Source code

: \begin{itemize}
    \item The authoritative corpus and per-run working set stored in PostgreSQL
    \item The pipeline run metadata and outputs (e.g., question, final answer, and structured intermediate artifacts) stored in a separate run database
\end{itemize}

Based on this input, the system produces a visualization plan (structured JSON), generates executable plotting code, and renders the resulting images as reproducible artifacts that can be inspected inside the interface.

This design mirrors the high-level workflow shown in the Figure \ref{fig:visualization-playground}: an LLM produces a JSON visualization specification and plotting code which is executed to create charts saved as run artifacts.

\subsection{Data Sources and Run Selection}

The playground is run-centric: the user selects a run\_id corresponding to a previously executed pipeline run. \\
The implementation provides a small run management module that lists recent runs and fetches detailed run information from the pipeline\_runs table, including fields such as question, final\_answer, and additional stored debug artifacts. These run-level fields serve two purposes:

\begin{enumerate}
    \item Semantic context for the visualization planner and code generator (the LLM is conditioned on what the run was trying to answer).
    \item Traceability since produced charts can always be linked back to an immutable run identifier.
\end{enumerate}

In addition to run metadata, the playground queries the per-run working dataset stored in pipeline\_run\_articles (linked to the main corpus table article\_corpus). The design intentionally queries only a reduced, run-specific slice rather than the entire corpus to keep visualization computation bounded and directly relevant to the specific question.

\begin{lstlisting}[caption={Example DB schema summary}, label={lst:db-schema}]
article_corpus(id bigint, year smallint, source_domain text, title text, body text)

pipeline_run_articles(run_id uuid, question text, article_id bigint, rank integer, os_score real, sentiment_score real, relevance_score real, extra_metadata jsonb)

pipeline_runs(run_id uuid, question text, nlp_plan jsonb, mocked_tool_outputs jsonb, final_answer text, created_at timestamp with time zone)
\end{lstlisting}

####################

● **Directions for this task**: In the records above, find the line containing "The playground is" and restate word for word every line from the first through that one.

● **Answer to the problem**:
Source code

: \begin{itemize}
    \item The authoritative corpus and per-run working set stored in PostgreSQL
    \item The pipeline run metadata and outputs (e.g., question, final answer, and structured intermediate artifacts) stored in a separate run database
\end{itemize}

Based on this input, the system produces a visualization plan (structured JSON), generates executable plotting code, and renders the resulting images as reproducible artifacts that can be inspected inside the interface.

This design mirrors the high-level workflow shown in the Figure \ref{fig:visualization-playground}: an LLM produces a JSON visualization specification and plotting code which is executed to create charts saved as run artifacts.

\subsection{Data Sources and Run Selection}

The playground is run-centric: the user selects a run\_id corresponding to a previously executed pipeline run. \\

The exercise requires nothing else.